Speaking to an audience of retirees in Boca Raton, Florida, Stevens, 98, said he started out believing that Kavanaugh deserved to be confirmed, "but his performance during the hearings caused me to change my mind". Retired Associate Justice Anthony Kennedy refused to comment on the Kavanaugh scandal when asked about it last month, but did offer a vague statement about the state of democracy.

And the newspaper says Stevens says he thinks "there's merit to that criticism and I think the senators should really pay attention that". He served from 1975 until his retirement in 2010. He signed a dissenting opinion in the Bush v. Gore case, in which the majority ruled to settle the 2000 election recount dispute in favor of George W. Bush.

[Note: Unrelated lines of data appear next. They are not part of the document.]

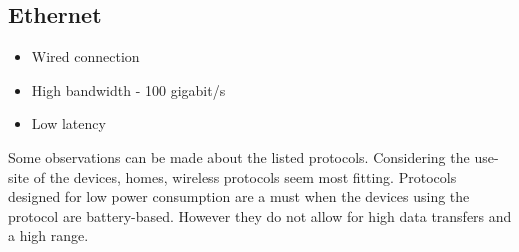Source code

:\subsection{Ethernet} \cite{wiki_ethernet}

\begin{itemize}
\item Wired connection
\item High bandwidth - 100 gigabit/s
\item Low latency
\end{itemize}

Some observations can be made about the listed protocols. Considering the
use-site of the devices, homes, wireless protocols seem most fitting. Protocols
designed for low power consumption are a must when the devices using the
protocol are battery-based. However they do not allow for high data transfers
and a high range.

Stevens said he, too, has come to believe that Kavanaugh, a US appellate judge, "demonstrated a potential bias involving enough potential litigants before the (high) court that he would not be able to perform his full responsibilities".

Stevens is famously a lifelong Republican-though he just as famously sided with the liberal wing of the court on several hot-button issues over the years. But everything changed after his Judiciary Committee testimony. In his book, "Six Amendments: How and Why We Should Change the Constitution", Stevens said, he included a description of an opinion Kavanaugh wrote in a section where the retired Supreme Court justice argues for reversing the court's Citizens United ruling.